I know I need reminders to have hope. It helps me to find renewal by asking myself what I have faith in, and who I want to spend my holidays with. I want to challenge myself to make forgiveness my normal response, rather than resentment, or despair.

So, this week I wanted to recommend The Haunting of Hill House.

This isn’t a late April Fool’s prank. I mean it, THoHH is an amazing show that I've watched all the way through twice now. My caveat is that it is a horror series. (audible gasp). If this genre isn’t for you, that’s fine. VidAngel does have filters to remove the swears, and any other objectionable moments, because this series can be morbid. No judgment here if you're not into it. I’m not recommending this show for children, or for anyone that feels it’s not right for them.

However, I do believe there is room for great storytelling even in genres conservative moms didn't like us watching, back in the day. If you are looking deeply at what the show is trying to say, you might find like I have that it moves and inspires me to be a better person.

So why would I recommend this series around Easter?

The storytelling is just phenomenal. A family is shown before, and after a hugely traumatic event that occurred during their stay at the Hill House. Their experiences there are plagued by ghosts, some merely menacing, and other definitely deadly. As the series progresses, the family must come together to prevent more losses to the evil of Hill House.

For starters, the show is really about family. The Crain siblings and their parents face trials and struggles like addiction, grief, betrayal, estrangement, childhood trauma, and unsolved mysteries. And yet, the ending depicts resolution and human transformation in a way that indicates even decades-old ghosts can be put to rest. The hope of the atonement (the atonement is the linchpin Christian doctrine that says Christ is capable of healing our souls if we let him) is that true healing can create new patterns that end the cycle of generational suffering. Even though the show does not explicitly mention gospel topics with language you would hear in a Sunday-school lesson, I hear loud and clear that my human imperfections can be overcome through finding strength I wouldn't know was there if I wasn't looking for it.

The Dudley family, caretakers of Hill House, experience a horrible tragedy, which the Crain family finds a way to do what they can to ease their suffering. There are wounds that will always be a reminder to us, and THoHH is a story that to me, says you are not alone. Sharing the wound might be the thing that shows someone you understand.

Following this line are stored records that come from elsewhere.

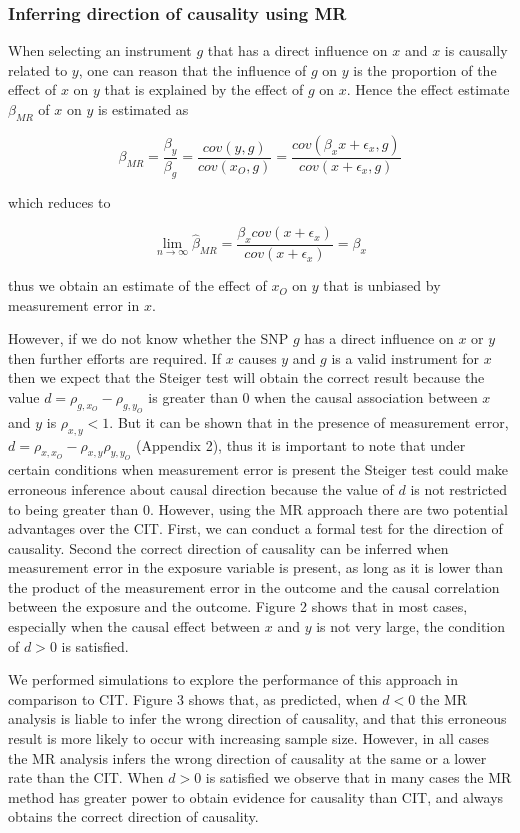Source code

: \documentclass[]{article}
\begin{document}
\subsubsection{Inferring direction of causality using
MR}\label{inferring-direction-of-causality-using-mr}

When selecting an instrument \(g\) that has a direct influence on \(x\)
and \(x\) is causally related to \(y\), one can reason that the
influence of \(g\) on \(y\) is the proportion of the effect of \(x\) on
\(y\) that is explained by the effect of \(g\) on \(x\). Hence the
effect estimate \(\beta_{MR}\) of \(x\) on \(y\) is estimated as

\[
\beta_{MR} = \frac{\beta_y}{\beta_g} = \frac{cov(y, g)}{cov(x_O, g)} = \frac{cov(\beta_x x + \epsilon_x, g)}{cov(x + \epsilon_x, g)}
\]

which reduces to

\[
\lim_{n \to \infty} \hat{\beta}_{MR} = \frac{\beta_x cov(x + \epsilon_x)}{cov(x + \epsilon_x)} = \beta_x
\]

thus we obtain an estimate of the effect of \(x_O\) on \(y\) that is
unbiased by measurement error in \(x\).

However, if we do not know whether the SNP \(g\) has a direct influence
on \(x\) or \(y\) then further efforts are required. If \(x\) causes
\(y\) and \(g\) is a valid instrument for \(x\) then we expect that the
Steiger test will obtain the correct result because the value
\(d = \rho_{g, x_O} - \rho_{g, y_O}\) is greater than 0 when the causal
association between \(x\) and \(y\) is \(\rho_{x, y} < 1\). But it can
be shown that in the presence of measurement error,
\(d = \rho_{x, x_O} - \rho_{x,y}\rho_{y,y_O}\) (Appendix 2), thus it is
important to note that under certain conditions when measurement error
is present the Steiger test could make erroneous inference about causal
direction because the value of \(d\) is not restricted to being greater
than 0. However, using the MR approach there are two potential
advantages over the CIT. First, we can conduct a formal test for the
direction of causality. Second the correct direction of causality can be
inferred when measurement error in the exposure variable is present, as
long as it is lower than the product of the measurement error in the
outcome and the causal correlation between the exposure and the outcome.
Figure 2 shows that in most cases, especially when the causal effect
between \(x\) and \(y\) is not very large, the condition of \(d > 0\) is
satisfied.

We performed simulations to explore the performance of this approach in
comparison to CIT. Figure 3 shows that, as predicted, when \(d < 0\) the
MR analysis is liable to infer the wrong direction of causality, and
that this erroneous result is more likely to occur with increasing
sample size. However, in all cases the MR analysis infers the wrong
direction of causality at the same or a lower rate than the CIT. When
\(d > 0\) is satisfied we observe that in many cases the MR method has
greater power to obtain evidence for causality than CIT, and always
obtains the correct direction of causality.
\end{document}
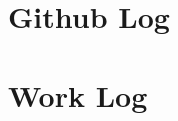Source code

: \documentclass[letterpaper,10pt,titlepage]{IEEEtran}
\begin{document}
 \section{Github Log}
 	
    
\section{Work Log}
	
    
\nocite{*}%



\end{document}
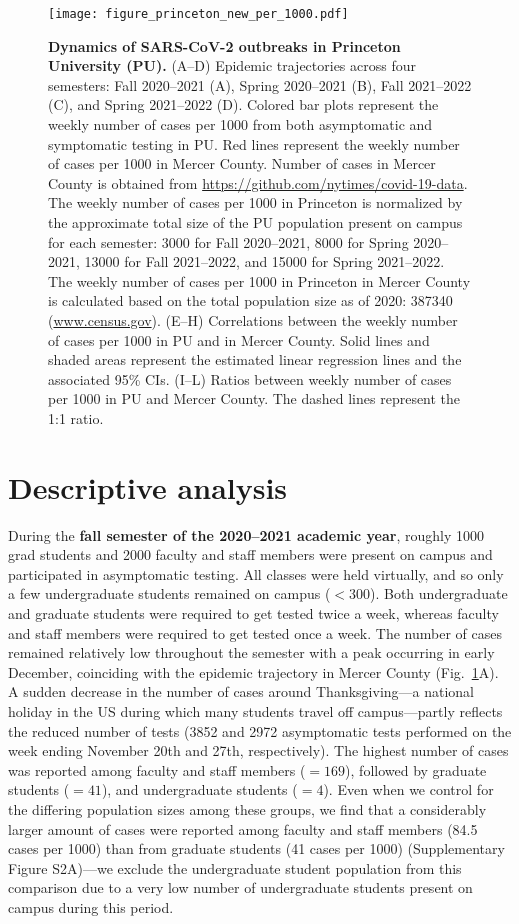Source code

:\documentclass[12pt]{article}
\newcommand{\fref}[1]{Fig.~\ref{fig:#1}}
\begin{document}
\begin{figure}[!th]
\texttt{[image: figure\_princeton\_new\_per\_1000.pdf]}
\caption{
\textbf{Dynamics of SARS-CoV-2 outbreaks in Princeton University (PU).}
(A--D) Epidemic trajectories across four semesters: Fall 2020--2021 (A), Spring 2020--2021 (B), Fall 2021--2022 (C), and Spring 2021--2022 (D).
Colored bar plots represent the weekly number of cases per 1000 from both asymptomatic and symptomatic testing in PU.
Red lines represent the weekly number of cases per 1000 in Mercer County.
Number of cases in Mercer County is obtained from \url{https://github.com/nytimes/covid-19-data}.
The weekly number of cases per 1000 in Princeton is normalized by the approximate total size of the PU population present on campus for each semester: 3000 for Fall 2020--2021, 8000 for Spring 2020--2021, 13000 for Fall 2021--2022, and 15000 for Spring 2021--2022.
The weekly number of cases per 1000 in Princeton in Mercer County is calculated based on the total population size as of 2020: 387340 (\url{www.census.gov}).
(E--H) Correlations between the weekly number of cases per 1000 in PU and in Mercer County.
Solid lines and shaded areas represent the estimated linear regression lines and the associated 95\% CIs.
(I--L) Ratios between weekly number of cases per 1000 in PU and Mercer County.
The dashed lines represent the 1:1 ratio.
\label{fig:princeton}
}
\end{figure}

\section*{Descriptive analysis}

During the \textbf{fall semester of the 2020--2021 academic year}, roughly 1000 grad students and 2000 faculty and staff members were present on campus and participated in asymptomatic testing. 
All classes were held virtually, and so only a few undergraduate students remained on campus ($<300$).  
Both undergraduate and graduate students were required to get tested twice a week, whereas faculty and staff members were required to get tested once a week.
The number of cases remained relatively low throughout the semester with a peak occurring in early December, coinciding with the epidemic trajectory in Mercer County (\fref{princeton}A).  
A sudden decrease in the number of cases around Thanksgiving---a national holiday in the US during which many students travel off campus---partly reflects the reduced number of tests (3852 and 2972 asymptomatic tests performed on the week ending November 20th and 27th, respectively).
The highest number of cases was reported among faculty and staff members ($=169$), followed by graduate students ($=41$), and undergraduate students ($=4$).
Even when we control for the differing population sizes among these groups, we find that a considerably larger amount of cases were reported among faculty and staff members (84.5 cases per 1000) than from graduate students (41 cases per 1000) (Supplementary Figure S2A)---we exclude the undergraduate student population from this comparison due to a very low number of undergraduate students present on campus during this period.
\end{document}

I find that the way I experience horror is strangely close to the way I experience empathy. Both are difficult in the moment, but afterwards I find that facing fear and pain of another person expands my heart and makes more room for me to see life from a new perspective. True empathy is the difference between observing someone’s pain from a distance, and actually going and sitting with them, and letting down all my barriers so I can feel as much of their pain as possible myself. It’s very easy to find ways to avoid moments of ambivalence or distress, whether they are from someone else, or even from my own mind. But living through that pain through great art is a needed bridge to opening up healing conversations.

Like great music, great horror films create a moment where we can vicariously experience emotions. Spoiler warning, Hill House does not have an entirely happy ending, but it does show that the Crain siblings have become new people by the end. Their trials and tribulations have taught them by the end how to live more in line with higher values.

When I was a missionary for the Church of Jesus Christ of Latter-Day Saints we often said that we didn’t want to take away any of the good things from people’s lives by sharing the gospel with them. We simply wanted to add more goodness by sharing what we knew. I find that the values that are the foundation of THoHH are what the hope of Easter is about. Our families and communities can overcome the absolute worst that life can and will reveal to us. As much as we wish we could just avoid struggles in life, a wiser plan is to learn how to face and survive them. Even if it seems that all hope is lost, and that the nightmare has come true, that is the time when we must still have hope.

The resurrection is the reality that the sun does rise and reveal a bright and glorious morning for us all. The end of the dark night will come.